Beyond the central core, specific low-resilience zones are identified in other districts, each with distinct yet interlinked causal pathways: In Jiangyin City, subdistricts like Gushan Town and Chengjiang Subdistrict show lower resilience. Here, gentle terrain slows natural drainage, while widespread surface hardening from development reduces infiltration. This, coupled with a relatively high local precipitation and limited natural water surface area, weakens the region's overall capacity for stormwater retention and storage. In Yixing City, areas such as Yicheng Subdistrict present a different profile. Despite experiencing lower precipitation, their resilience is compromised by high road density, significant conversion of green space to impervious cover, and a topographic disadvantage, which promotes runoff convergence and increases exposure to pluvial flooding. In Binhu District, low-resilience zones are strategically located at topographic depressions, often along roads at the foot of hills. These areas act as natural sinks for surface runoff. During intense rainfall, the insufficient capacity of drainage infrastructure at these critical points, combined with frequent blockages of stormwater inlets by debris, creates acute bottlenecks that rapidly exacerbates waterlogging risks.

5.3 Economic and social resilience analysis

Social resilience exhibits significant inter-district variation, closely tied to demographic structure and institutional capacity. Jiangyin City and Binhu District emerge as areas of relatively high social resilience. This strength is largely underpinned by their superior endowment of healthcare resources, including a substantial number of health professionals and well-equipped medical facilities. This robust infrastructure forms a critical foundation for providing effective disaster relief and medical assistance during and after flood events. Jiangyin City, in particular, ranks highest in social resilience. This leading position can be attributed to its favorable employment structure, characterized by a large non-private sector workforce associated with greater job security and organizational support, coupled with the highest internet penetration rate among the studied districts. This combination ensures not only economic stability for households but also enables the efficient, timely dissemination of early warnings and disaster-related information, facilitating coordinated public response and post-disaster recovery. Conversely, parts of Huishan District, Xishan District, and Yixing City are characterized by lower social resilience. These areas face compounded challenges: high population density increases the number of people at risk, while a larger proportion of socio-economically vulnerable populations reduces the community’s aggregate capacity to prepare for and absorb shocks.
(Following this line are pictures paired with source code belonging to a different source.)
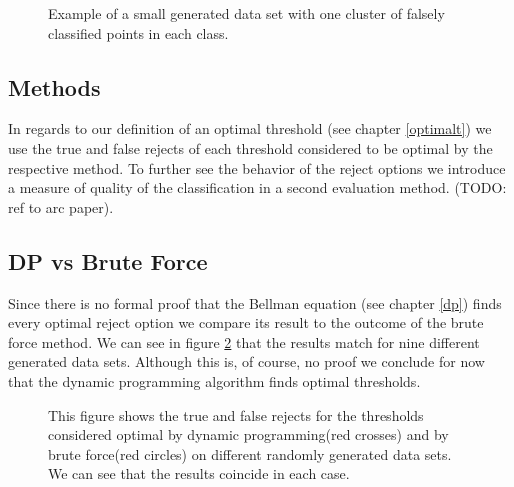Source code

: \begin{figure}[!htbp]
\centering
\caption{Example of a small generated data set with one cluster of falsely classified points in each class.}
\label{dataset}
\end{figure}

\subsection{Methods}
In regards to our definition of an optimal threshold (see chapter \ref{optimalt}) we use the true and false rejects of each threshold considered to be optimal by the respective method. To further see the behavior of the reject options we introduce a measure of quality of the classification in a second evaluation method. (TODO: ref to arc paper).


\subsection{DP vs Brute Force}
\label{DPvsBF}
Since there is no formal proof that the Bellman equation (see chapter \ref{dp}) finds every optimal reject option we compare its result to the outcome of the brute force method. We can see in figure \ref{dpEvaPareto} that the results match for nine different generated data sets. Although this is, of course, no proof we conclude for now that the dynamic programming algorithm finds optimal thresholds.

\begin{figure}[!htbp]
\centering
\caption{This figure shows the true and false rejects for the thresholds considered optimal by dynamic programming(red crosses) and by brute force(red circles) on different randomly generated data sets. We can see that the results coincide in each case. }
\label{dpEvaPareto}
\end{figure}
This inherent vulnerability is exacerbated by comparatively insufficient flood prevention preparedness, medical service capacity, and limitations in sanitary infrastructure, creating a gap between needs and available response resources during crises.
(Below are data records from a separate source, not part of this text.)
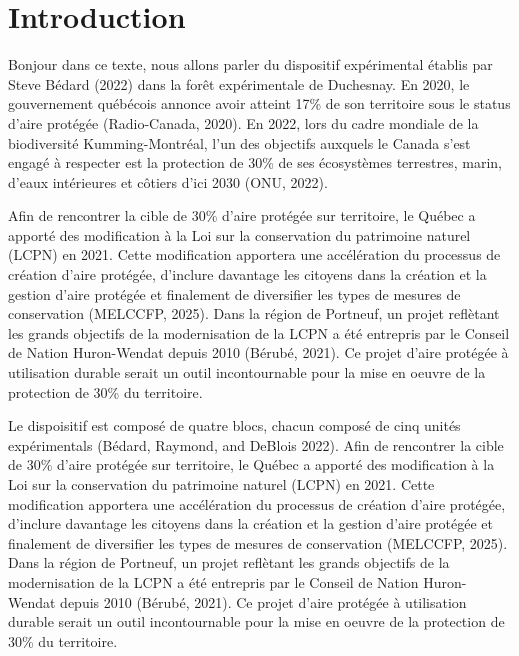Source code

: \documentclass[
  12pt,
]{article}
\renewcommand*\contentsname{Table of contents}
\newcommand\contentsname{Table of contents}
\renewcommand*\listfigurename{List of Figures}
\newcommand\listfigurename{List of Figures}
\renewcommand*\listtablename{List of Tables}
\newcommand\listtablename{List of Tables}
\renewcommand*\figurename{Figure}
\newcommand\figurename{Figure}
\renewcommand*\tablename{Table}
\newcommand\tablename{Table}
\begin{document}

\renewcommand*\contentsname{Table des matieres}
\tableofcontents

\newpage

\renewcommand\listfigurename{Liste des figures}
\listoffigures

\renewcommand\listtablename{Liste des tableaux}
\listoftables

\newpage

\setcounter{page}{1}
\renewcommand\tablename{Tableau}
\renewcommand\figurename{Figure}
\section{Introduction}\label{introduction}

Bonjour dans ce texte, nous allons parler du dispositif expérimental
établis par Steve Bédard (2022) dans la forêt expérimentale de
Duchesnay. En 2020, le gouvernement québécois annonce avoir atteint 17\%
de son territoire sous le status d'aire protégée (Radio-Canada, 2020).
En 2022, lors du cadre mondiale de la biodiversité Kumming-Montréal,
l'un des objectifs auxquels le Canada s'est engagé à respecter est la
protection de 30\% de ses écosystèmes terrestres, marin, d'eaux
intérieures et côtiers d'ici 2030 (ONU, 2022).

Afin de rencontrer la cible de 30\% d'aire protégée sur territoire, le
Québec a apporté des modification à la Loi sur la conservation du
patrimoine naturel (LCPN) en 2021. Cette modification apportera une
accélération du processus de création d'aire protégée, d'inclure
davantage les citoyens dans la création et la gestion d'aire protégée et
finalement de diversifier les types de mesures de conservation (MELCCFP,
2025). Dans la région de Portneuf, un projet reflètant les grands
objectifs de la modernisation de la LCPN a été entrepris par le Conseil
de Nation Huron-Wendat depuis 2010 (Bérubé, 2021). Ce projet d'aire
protégée à utilisation durable serait un outil incontournable pour la
mise en oeuvre de la protection de 30\% du territoire.

Le dispoisitif est composé de quatre blocs, chacun composé de cinq
unités expérimentals (Bédard, Raymond, and DeBlois 2022). Afin de
rencontrer la cible de 30\% d'aire protégée sur territoire, le Québec a
apporté des modification à la Loi sur la conservation du patrimoine
naturel (LCPN) en 2021. Cette modification apportera une accélération du
processus de création d'aire protégée, d'inclure davantage les citoyens
dans la création et la gestion d'aire protégée et finalement de
diversifier les types de mesures de conservation (MELCCFP, 2025). Dans
la région de Portneuf, un projet reflètant les grands objectifs de la
modernisation de la LCPN a été entrepris par le Conseil de Nation
Huron-Wendat depuis 2010 (Bérubé, 2021). Ce projet d'aire protégée à
utilisation durable serait un outil incontournable pour la mise en
oeuvre de la protection de 30\% du territoire.
\end{document}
Strong economic capacity is a critical factor in enhancing a city’s ability to withstand and recover from disasters. Districts like Binhu District and Xishan District display lower economic resilience. This is primarily due to their below-average per capita GDP, an economic base with a higher reliance on agriculture, a sector highly sensitive to climate disruptions and limited fiscal revenues. These constraints restrict the local governments’ ability to invest in large-scale, resilient infrastructure and comprehensive social safety nets. In stark contrast, economically robust regions such as Jiangyin City, Liangxi District, and Huishan District demonstrate higher resilience. Their strength stems from higher per capita disposable incomes and economies dominated by more diversified and less climate-sensitive secondary and tertiary sectors. This economic profile generates greater and more stable fiscal revenues. Consequently, local governments in these regions possess enhanced capacity to allocate substantial investments into advanced flood prevention infrastructure, early warning systems, and disaster mitigation programs. This financial and institutional capacity directly translates into an improved regional ability to absorb economic shocks and accelerate post-disaster recovery, forming a virtuous cycle of investment and resilience building.
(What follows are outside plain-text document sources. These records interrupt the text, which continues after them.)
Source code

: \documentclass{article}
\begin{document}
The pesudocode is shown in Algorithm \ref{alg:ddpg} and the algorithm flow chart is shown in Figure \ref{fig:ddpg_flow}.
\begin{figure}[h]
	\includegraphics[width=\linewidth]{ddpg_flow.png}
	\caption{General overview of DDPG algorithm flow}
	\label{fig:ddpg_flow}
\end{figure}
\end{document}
The analysis underscores that socio-economic resilience is not monolithic but is results from a complex interplay of employment structure, communication infrastructure, healthcare capacity, economic diversification, and fiscal strength. These factors collectively determine a region's intrinsic ability to prepare for, cope with, and recover from flood disturbances.

5.4 Emergy analysis

Table 6, Table 7, Table 8, Table 9 and Table 10 present the emergy analysis of Wuxi City, encompassing renewable emergy, local renewable resource products in 2022, non-renewable natural environmental emergy in 2022, local non-renewable resource products in 2022, monetary flows in 2022, and waste flows.

The calculations reveal that the total emergy input of Wuxi City in 2022 reached 3.28 × 10²³ sej. Renewable energy inputs accounted for 1.48 × 10²² sej (5% of total emergy), while local renewable resource products contributed 2.57 × 10²¹ sej (1%). Among local renewable resources, grains, aquatic products, poultry eggs, vegetables, and meats dominated the composition, collectively representing 95.51% of local renewable resource products. Non-renewable natural environmental resources constitute 1.84 × 10²¹ sej (1%), indicating a negligible combined impact of local renewable products and non-renewable natural resources on the total emergy.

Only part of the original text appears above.